= Record extracts =
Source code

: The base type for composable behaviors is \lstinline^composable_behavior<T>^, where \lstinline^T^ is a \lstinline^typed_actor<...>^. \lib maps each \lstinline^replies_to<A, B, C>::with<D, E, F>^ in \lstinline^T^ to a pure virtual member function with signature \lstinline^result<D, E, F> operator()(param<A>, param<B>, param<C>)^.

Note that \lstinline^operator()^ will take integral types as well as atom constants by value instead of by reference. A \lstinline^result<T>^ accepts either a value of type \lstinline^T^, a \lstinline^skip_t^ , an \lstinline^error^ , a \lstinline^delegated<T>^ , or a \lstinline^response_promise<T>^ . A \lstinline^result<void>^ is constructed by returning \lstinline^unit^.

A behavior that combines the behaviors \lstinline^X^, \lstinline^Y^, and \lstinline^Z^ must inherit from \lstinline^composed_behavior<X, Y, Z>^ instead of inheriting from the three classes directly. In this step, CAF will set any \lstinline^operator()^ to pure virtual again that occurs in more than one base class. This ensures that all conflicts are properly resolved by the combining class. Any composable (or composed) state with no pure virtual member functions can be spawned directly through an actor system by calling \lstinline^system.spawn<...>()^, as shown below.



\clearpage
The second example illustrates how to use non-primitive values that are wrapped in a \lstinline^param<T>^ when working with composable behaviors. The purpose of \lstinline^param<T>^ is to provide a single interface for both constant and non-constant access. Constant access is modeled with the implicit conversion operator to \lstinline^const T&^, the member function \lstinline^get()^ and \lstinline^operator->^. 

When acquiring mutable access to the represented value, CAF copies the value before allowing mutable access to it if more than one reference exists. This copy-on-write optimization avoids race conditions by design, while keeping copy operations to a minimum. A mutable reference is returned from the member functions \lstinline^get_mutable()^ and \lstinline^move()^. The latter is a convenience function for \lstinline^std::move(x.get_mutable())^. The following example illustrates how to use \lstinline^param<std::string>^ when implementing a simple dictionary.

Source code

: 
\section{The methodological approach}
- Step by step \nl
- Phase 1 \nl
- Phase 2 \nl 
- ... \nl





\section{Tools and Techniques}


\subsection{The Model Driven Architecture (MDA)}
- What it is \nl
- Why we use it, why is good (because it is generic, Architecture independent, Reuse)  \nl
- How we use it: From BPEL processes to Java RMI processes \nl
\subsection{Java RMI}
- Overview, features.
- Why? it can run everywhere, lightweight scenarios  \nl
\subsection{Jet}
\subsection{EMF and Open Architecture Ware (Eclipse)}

= What you have to do =
Write the data out again, verbatim.

= Exercise result =
Source code

: The base type for composable behaviors is \lstinline^composable_behavior<T>^, where \lstinline^T^ is a \lstinline^typed_actor<...>^. \lib maps each \lstinline^replies_to<A, B, C>::with<D, E, F>^ in \lstinline^T^ to a pure virtual member function with signature \lstinline^result<D, E, F> operator()(param<A>, param<B>, param<C>)^.

Note that \lstinline^operator()^ will take integral types as well as atom constants by value instead of by reference. A \lstinline^result<T>^ accepts either a value of type \lstinline^T^, a \lstinline^skip_t^ , an \lstinline^error^ , a \lstinline^delegated<T>^ , or a \lstinline^response_promise<T>^ . A \lstinline^result<void>^ is constructed by returning \lstinline^unit^.

A behavior that combines the behaviors \lstinline^X^, \lstinline^Y^, and \lstinline^Z^ must inherit from \lstinline^composed_behavior<X, Y, Z>^ instead of inheriting from the three classes directly. In this step, CAF will set any \lstinline^operator()^ to pure virtual again that occurs in more than one base class. This ensures that all conflicts are properly resolved by the combining class. Any composable (or composed) state with no pure virtual member functions can be spawned directly through an actor system by calling \lstinline^system.spawn<...>()^, as shown below.



\clearpage
The second example illustrates how to use non-primitive values that are wrapped in a \lstinline^param<T>^ when working with composable behaviors. The purpose of \lstinline^param<T>^ is to provide a single interface for both constant and non-constant access. Constant access is modeled with the implicit conversion operator to \lstinline^const T&^, the member function \lstinline^get()^ and \lstinline^operator->^. 

When acquiring mutable access to the represented value, CAF copies the value before allowing mutable access to it if more than one reference exists. This copy-on-write optimization avoids race conditions by design, while keeping copy operations to a minimum. A mutable reference is returned from the member functions \lstinline^get_mutable()^ and \lstinline^move()^. The latter is a convenience function for \lstinline^std::move(x.get_mutable())^. The following example illustrates how to use \lstinline^param<std::string>^ when implementing a simple dictionary.

Source code

: 
\section{The methodological approach}
- Step by step \nl
- Phase 1 \nl
- Phase 2 \nl 
- ... \nl





\section{Tools and Techniques}


\subsection{The Model Driven Architecture (MDA)}
- What it is \nl
- Why we use it, why is good (because it is generic, Architecture independent, Reuse)  \nl
- How we use it: From BPEL processes to Java RMI processes \nl
\subsection{Java RMI}
- Overview, features.
- Why? it can run everywhere, lightweight scenarios  \nl
\subsection{Jet}
\subsection{EMF and Open Architecture Ware (Eclipse)}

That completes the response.